#### [Data in this exercise]

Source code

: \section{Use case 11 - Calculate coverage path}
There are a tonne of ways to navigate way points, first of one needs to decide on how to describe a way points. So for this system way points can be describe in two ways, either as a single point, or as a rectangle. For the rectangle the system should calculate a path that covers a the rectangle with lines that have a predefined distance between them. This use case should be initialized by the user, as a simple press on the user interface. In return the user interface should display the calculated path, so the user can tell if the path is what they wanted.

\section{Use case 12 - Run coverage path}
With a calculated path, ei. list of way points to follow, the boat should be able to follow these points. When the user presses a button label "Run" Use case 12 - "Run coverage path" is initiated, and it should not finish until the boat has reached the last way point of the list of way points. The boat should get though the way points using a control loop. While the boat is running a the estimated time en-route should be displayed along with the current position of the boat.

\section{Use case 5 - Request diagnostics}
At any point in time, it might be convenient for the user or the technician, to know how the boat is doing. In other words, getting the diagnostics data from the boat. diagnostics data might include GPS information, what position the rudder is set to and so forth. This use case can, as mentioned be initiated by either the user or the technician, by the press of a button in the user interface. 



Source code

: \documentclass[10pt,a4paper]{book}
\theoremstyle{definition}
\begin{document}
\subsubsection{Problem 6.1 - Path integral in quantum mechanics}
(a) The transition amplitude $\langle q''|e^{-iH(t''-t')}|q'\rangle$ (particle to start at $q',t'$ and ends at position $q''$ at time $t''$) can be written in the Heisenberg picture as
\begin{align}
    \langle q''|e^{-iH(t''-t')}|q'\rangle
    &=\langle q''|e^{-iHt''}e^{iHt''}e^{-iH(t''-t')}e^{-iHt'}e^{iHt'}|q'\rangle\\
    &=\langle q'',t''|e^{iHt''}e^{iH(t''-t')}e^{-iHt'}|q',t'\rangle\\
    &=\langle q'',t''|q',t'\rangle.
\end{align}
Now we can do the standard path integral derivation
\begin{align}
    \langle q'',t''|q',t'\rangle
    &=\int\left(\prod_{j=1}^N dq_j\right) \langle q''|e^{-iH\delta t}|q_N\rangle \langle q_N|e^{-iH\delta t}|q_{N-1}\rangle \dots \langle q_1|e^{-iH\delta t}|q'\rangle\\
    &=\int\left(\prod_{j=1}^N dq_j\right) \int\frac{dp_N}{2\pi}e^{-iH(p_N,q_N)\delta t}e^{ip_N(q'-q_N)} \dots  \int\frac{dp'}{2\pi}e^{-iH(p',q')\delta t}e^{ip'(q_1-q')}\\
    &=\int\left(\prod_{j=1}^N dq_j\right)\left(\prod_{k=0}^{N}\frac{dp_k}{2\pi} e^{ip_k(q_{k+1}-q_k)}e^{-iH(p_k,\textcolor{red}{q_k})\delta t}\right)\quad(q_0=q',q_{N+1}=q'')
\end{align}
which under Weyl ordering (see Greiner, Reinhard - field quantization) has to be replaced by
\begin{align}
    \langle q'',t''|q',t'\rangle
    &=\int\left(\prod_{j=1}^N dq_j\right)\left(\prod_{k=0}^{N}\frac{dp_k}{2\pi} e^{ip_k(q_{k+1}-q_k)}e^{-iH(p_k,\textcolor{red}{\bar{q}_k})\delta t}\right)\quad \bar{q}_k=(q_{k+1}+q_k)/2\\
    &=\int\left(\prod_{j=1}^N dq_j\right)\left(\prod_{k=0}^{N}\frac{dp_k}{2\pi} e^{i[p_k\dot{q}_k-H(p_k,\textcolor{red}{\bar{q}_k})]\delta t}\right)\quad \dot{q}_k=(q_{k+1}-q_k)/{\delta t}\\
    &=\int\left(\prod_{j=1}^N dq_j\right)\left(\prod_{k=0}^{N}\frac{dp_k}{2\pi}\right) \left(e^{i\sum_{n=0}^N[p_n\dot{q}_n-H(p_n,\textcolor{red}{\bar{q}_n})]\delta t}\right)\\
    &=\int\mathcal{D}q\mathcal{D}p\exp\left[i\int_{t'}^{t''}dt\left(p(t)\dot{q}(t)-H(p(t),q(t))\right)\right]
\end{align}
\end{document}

#### [Problem description]
The answer must be every line of the listing that holds the word "point".

#### [Answer space]
There are a tonne of ways to navigate way points, first of one needs to decide on how to describe a way points. So for this system way points can be describe in two ways, either as a single point, or as a rectangle. For the rectangle the system should calculate a path that covers a the rectangle with lines that have a predefined distance between them. This use case should be initialized by the user, as a simple press on the user interface. In return the user interface should display the calculated path, so the user can tell if the path is what they wanted.
With a calculated path, ei. list of way points to follow, the boat should be able to follow these points. When the user presses a button label "Run" Use case 12 - "Run coverage path" is initiated, and it should not finish until the boat has reached the last way point of the list of way points. The boat should get though the way points using a control loop. While the boat is running a the estimated time en-route should be displayed along with the current position of the boat.
At any point in time, it might be convenient for the user or the technician, to know how the boat is doing. In other words, getting the diagnostics data from the boat. diagnostics data might include GPS information, what position the rudder is set to and so forth. This use case can, as mentioned be initiated by either the user or the technician, by the press of a button in the user interface. 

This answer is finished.